Pourquoi un tel enlisement ? L’élu de Butembo pointe l’absence de contrôle et un déni institutionnel. La récente descente du président de l’Assemblée nationale à Goma et Bunia n’a été, selon ses mots, qu’une « visite de courtoisie », très éloignée d’une véritable évaluation de terrain. Face à la gravité de la situation, il propose la mise en place d’une commission d’enquête mixte intégrant l’Inspection générale des FARDC. « Il ne s’agit pas seulement d’évaluer, mais d’inspecter les opérations, de voir comment l’argent est utilisé et de sanctionner les responsables », a-t-il plaidé. Cette commission devra aussi enquêter sur les intimidations orchestrées par les gouverneurs militaires contre les parlementaires critiques.

« Il suffit de parler pour que l’ANR ouvre des enquêtes. C’est de l’intimidation constante. Je l’ai vécu avec mes collègues de l’Ituri, mais aujourd’hui au Nord-Kivu, c’est encore pire », a dénoncé Crispin Mbindule. Ce climat de peur muselle le débat alors que la menace terroriste s’étale. « Si rien n’est fait, les ADF vont continuer à gagner du terrain. Ils progresseront vers Kisangani, puis l’Équateur, puis Bandundu, et atteindront Kinshasa », a-t-il averti. Un scénario catastrophe qui rappelle la porosité des frontières et la vulnérabilité du pays. L’opération Shujaa échec, couplée à un état de siège inefficace, nourrit les ambitions territoriales de ces groupes armés.

Cette sortie musclée coïncide avec l’entrée en vigueur d’une nouvelle prorogation de l’état de siège, votée dans l’indifférence apparente de l’exécutif. Pourtant, lors de sa rencontre du 11 mai avec le président ougandais Yoweri Museveni, Felix Tshisekedi avait fait de la lutte contre les ADF une priorité. Un dialogue au sommet sans effet palpable sur le terrain. Le parlementaire, par ailleurs président du conseil d’administration du Cadastre minier (CAMI), appelle à un changement radical de méthode : « Pourquoi ne pas remplacer ces gouverneurs militaires par des personnalités aguerries, capables de faire respecter l’ordonnance du chef de l’État ? »

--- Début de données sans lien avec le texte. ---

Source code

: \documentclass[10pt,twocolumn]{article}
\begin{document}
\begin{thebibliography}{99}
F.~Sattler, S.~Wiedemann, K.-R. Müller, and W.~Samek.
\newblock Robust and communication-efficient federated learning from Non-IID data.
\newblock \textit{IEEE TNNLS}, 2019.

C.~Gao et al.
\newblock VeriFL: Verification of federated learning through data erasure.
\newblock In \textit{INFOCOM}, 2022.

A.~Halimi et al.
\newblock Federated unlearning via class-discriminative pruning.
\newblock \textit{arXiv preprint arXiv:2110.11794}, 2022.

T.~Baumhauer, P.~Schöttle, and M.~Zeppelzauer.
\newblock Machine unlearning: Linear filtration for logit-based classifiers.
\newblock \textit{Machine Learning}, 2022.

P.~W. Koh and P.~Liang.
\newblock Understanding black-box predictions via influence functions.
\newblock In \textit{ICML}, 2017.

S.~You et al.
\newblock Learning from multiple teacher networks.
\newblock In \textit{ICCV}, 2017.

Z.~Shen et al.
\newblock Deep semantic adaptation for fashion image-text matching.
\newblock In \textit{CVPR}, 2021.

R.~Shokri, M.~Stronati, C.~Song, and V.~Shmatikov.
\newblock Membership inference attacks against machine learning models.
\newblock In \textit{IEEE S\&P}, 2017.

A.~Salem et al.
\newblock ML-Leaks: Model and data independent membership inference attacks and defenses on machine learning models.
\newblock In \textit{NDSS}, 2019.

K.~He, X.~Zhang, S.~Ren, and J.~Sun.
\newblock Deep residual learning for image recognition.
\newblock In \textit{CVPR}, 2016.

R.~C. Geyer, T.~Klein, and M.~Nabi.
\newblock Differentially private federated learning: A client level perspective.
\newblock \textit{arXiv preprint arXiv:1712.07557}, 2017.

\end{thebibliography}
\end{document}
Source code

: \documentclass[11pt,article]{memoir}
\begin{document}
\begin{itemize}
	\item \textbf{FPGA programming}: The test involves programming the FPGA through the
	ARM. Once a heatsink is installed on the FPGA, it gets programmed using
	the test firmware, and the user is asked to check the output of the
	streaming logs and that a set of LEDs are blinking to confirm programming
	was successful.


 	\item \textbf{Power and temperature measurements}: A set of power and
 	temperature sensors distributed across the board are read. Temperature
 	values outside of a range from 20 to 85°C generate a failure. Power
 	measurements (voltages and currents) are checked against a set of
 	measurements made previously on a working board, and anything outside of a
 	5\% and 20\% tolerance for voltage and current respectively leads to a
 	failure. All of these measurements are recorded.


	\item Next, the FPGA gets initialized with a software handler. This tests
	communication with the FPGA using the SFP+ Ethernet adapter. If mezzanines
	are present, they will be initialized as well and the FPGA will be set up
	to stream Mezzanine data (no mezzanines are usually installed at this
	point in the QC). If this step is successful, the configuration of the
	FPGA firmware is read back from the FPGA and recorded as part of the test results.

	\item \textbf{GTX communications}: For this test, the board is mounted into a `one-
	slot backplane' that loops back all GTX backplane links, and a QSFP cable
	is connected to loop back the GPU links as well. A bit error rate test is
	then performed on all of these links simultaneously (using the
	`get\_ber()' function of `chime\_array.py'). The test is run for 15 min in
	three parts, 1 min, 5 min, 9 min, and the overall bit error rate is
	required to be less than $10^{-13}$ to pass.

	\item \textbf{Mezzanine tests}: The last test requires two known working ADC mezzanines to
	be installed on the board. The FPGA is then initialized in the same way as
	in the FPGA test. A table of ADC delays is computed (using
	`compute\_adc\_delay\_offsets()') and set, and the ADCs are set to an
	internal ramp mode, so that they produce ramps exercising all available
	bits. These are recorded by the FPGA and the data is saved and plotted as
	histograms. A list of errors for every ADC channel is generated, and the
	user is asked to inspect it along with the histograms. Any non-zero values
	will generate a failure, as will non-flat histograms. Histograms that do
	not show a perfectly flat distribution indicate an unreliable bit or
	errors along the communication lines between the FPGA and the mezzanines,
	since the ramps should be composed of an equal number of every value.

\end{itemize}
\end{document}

La balle est désormais dans le camp de la représentation nationale. Continuer à renouveler mécaniquement l’état de siège sans évaluation rigoureuse, c’est accepter la banalisation des massacres et l’expansion d’un proto-État islamiste à l’est de la RDC. La proposition de commission d’enquête de Crispin Mbindule constitue une bouée de sauvetage. La sécurité au Nord-Kivu et en Ituri ne peut plus être un slogan. Les populations attendent des actes.